Machine Learning Project
Support vector classifier is a classifier model for the support vector machine. Support Vector Machine (SVM) is a supervised machine learning algorithm which can be used for both classification or regression challenges. A Support Vector Machine (SVM) is a discriminative classifier formally defined by a separating hyperplane. In other words, given labelled training data (supervised learning), the algorithm outputs an optimal hyperplane which categorizes new examples. In two-dimensional space this hyperplane is a line dividing a plane in two parts where in each class lay in either side. Each Graph is representing you accuracy & confusion matrix of different feature selection. First one is for all 30 features. second one is for selected 7 best features which has high impact on this dataset. Last one is based on features selected based on correlation.
Step 1: Load the data
Step 2: First, it finds decision boundaries that correctly classify the training dataset.
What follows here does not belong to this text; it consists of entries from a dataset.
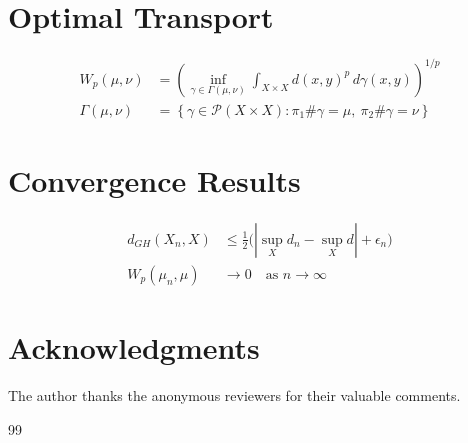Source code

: \documentclass[reqno]{amsart}
\theoremstyle{plain}
\theoremstyle{definition}
\theoremstyle{note}
\theoremstyle{Proof}
\begin{document}
\section{Optimal Transport}

\begin{align}
  W_p(\mu,\nu) &= \left(\inf_{\gamma\in\Gamma(\mu,\nu)}
    \int_{X\times X} d(x,y)^p \, d\gamma(x,y)\right)^{1/p} \label{eq:ot} \\
  \Gamma(\mu,\nu) &= \left\{\gamma \in \mathcal{P}(X\times X) :
    \pi_1\#\gamma = \mu,\ \pi_2\#\gamma = \nu\right\} \label{eq:coupling}
\end{align}

\section{Convergence Results}

\begin{align}
  d_{GH}(X_n, X) &\le \frac{1}{2}\bigl(|\sup_X d_n - \sup_X d| + \epsilon_n\bigr) \label{eq:conv} \\
  W_p(\mu_n, \mu) &\to 0 \quad \text{as } n\to\infty \label{eq:wass}
\end{align}

\section*{Acknowledgments}

The author thanks the anonymous reviewers for their valuable comments.

\begin{thebibliography}{99}
\addtolength{\itemsep}{-0.5ex}


\end{thebibliography}
\end{document}
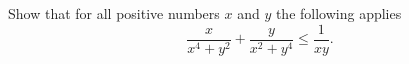 Show that for all positive numbers $x$ and $y$ the following applies
$$\frac{x}{x^4+y^2}+\frac{y}{x^2+y^4} \leq \frac{1}{xy}.$$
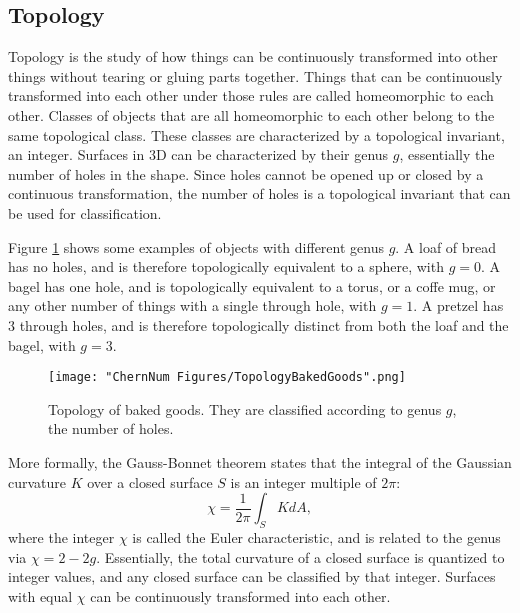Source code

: \subsection{Topology}
Topology is the study of how things can be continuously transformed into other things without tearing or gluing parts together. Things that can be continuously transformed into each other under those rules are called homeomorphic to each other. Classes of objects that are all homeomorphic to each other belong to the same topological class. These classes are characterized by a topological invariant, an integer. Surfaces in 3D can be characterized by their genus $g$, essentially the number of holes in the shape. Since holes cannot be opened up or closed by a continuous transformation, the number of holes is a topological invariant that can be used for classification. 

Figure \ref{fig:bakedGoods} shows some examples of objects with different genus $g$. A loaf of bread has no holes, and is therefore topologically equivalent to a sphere, with $g=0$. A bagel has one hole, and is topologically equivalent to a torus, or a coffe mug, or any other number of things with a single through hole, with $g=1$. A pretzel has $3$ through holes, and is therefore topologically distinct from both the loaf and the bagel, with $g=3$. 
\begin{figure}
	\texttt{[image: "ChernNum Figures/TopologyBakedGoods".png]}
\label{fig:bakedGoods}
\caption[Topology of baked goods]{Topology of baked goods. They are classified according to genus $g$, the number of holes.}
\end{figure}

More formally, the Gauss-Bonnet theorem states that the integral of the Gaussian curvature $K$ over a closed surface $S$ is an integer multiple of $2\pi$:
\begin{equation}
\chi = \frac{1}{2\pi}\int_S K dA,
\label{eqn:GaussBonnet}
\end{equation}
where the integer $\chi$ is called the Euler characteristic, and is related to the genus via $\chi = 2 - 2g$. Essentially, the total curvature of a closed surface is quantized to integer values, and any closed surface can be classified by that integer. Surfaces with equal $\chi$ can be continuously transformed into each other.

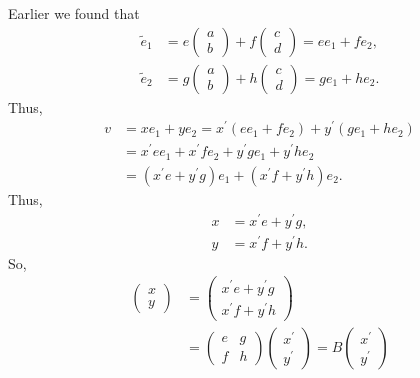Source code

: \documentclass{report}
\begin{document}
\begin{itemize}
            Earlier we found that
            \begin{align*}
                \tilde{e}_{1} &= e\begin{pmatrix} a \\b \end{pmatrix} + f \begin{pmatrix} c \\d \end{pmatrix} = ee_{1} + fe_{2}, \\
                \tilde{e}_{2} &= g\begin{pmatrix} a \\b \end{pmatrix} + h \begin{pmatrix} c \\d \end{pmatrix} = ge_{1} + he_{2}
            .\end{align*}
            Thus,
            \begin{align*}
                v &= xe_{1} + ye_{2} = x^{\prime} (ee_{1} + fe_{2}) + y^{\prime}(ge_{1} + he_{2}) \\
                &=x^{\prime} ee_{1} + x^{\prime}fe_{2} + y^{\prime}ge_{1} + y^{\prime}he_{2} \\
                &= (x^{\prime} e + y^{\prime} g )e_{1} + (x^{\prime} f  + y^{\prime} h)e_{2}
            .\end{align*}
            Thus,
            \begin{align*}
                x &= x^{\prime}e + y^{\prime} g, \\
                y &= x^{\prime} f + y^{\prime} h
            .\end{align*}
            So,
            \begin{align*}
                \begin{pmatrix} x \\y  \end{pmatrix} &= \begin{pmatrix} x^{\prime}e + y^{\prime} g \\ x^{\prime} f + y^{\prime} h \end{pmatrix} \\
                                                     &= \begin{pmatrix} e & g \\ f & h \end{pmatrix}\begin{pmatrix} x^{\prime} \\ y^{\prime} \end{pmatrix} = B\begin{pmatrix} x^{\prime} \\ y^{\prime} \end{pmatrix}

\end{align*}
\end{itemize}
\end{document}
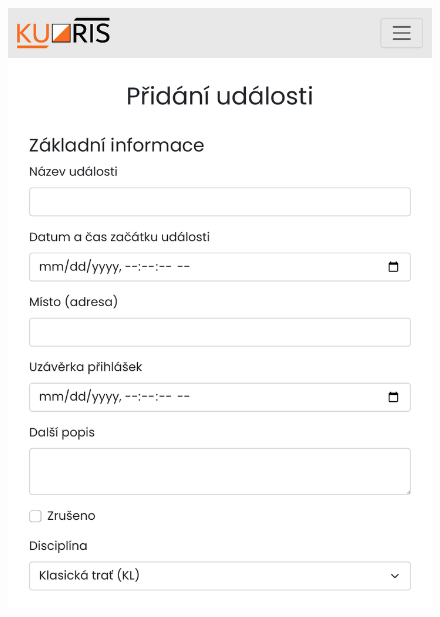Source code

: \begin{figure}[h]
\begin{minipage}[b]{0.47\linewidth}
        \includegraphics[width=\linewidth]{images/form-responsive-layout.pdf}
    \end{minipage}
\end{figure}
Step 3: Pick the decision boundary which has maximum distance from the nearest points (supported vectors) of these two classes as the best one.
Step 4: Predict values using the SVM algorithm model
Step 5:Calculate the accuracy and laid out confusion matrix
SVM Model with Full 30 Features
SVM Model with 7 BestFeature Selected Features
SVM Model with 7 Correlation Selected Features
Observations:
1. Model accuracy only declined slightly after reducing feature number from 30 to 7.
2. Although accuracy for both 7 feature models were the same, the model with 7 BestFeature selected features was better at predicting Benign while the model with 7 correlation selected features was better at predicting Malignant.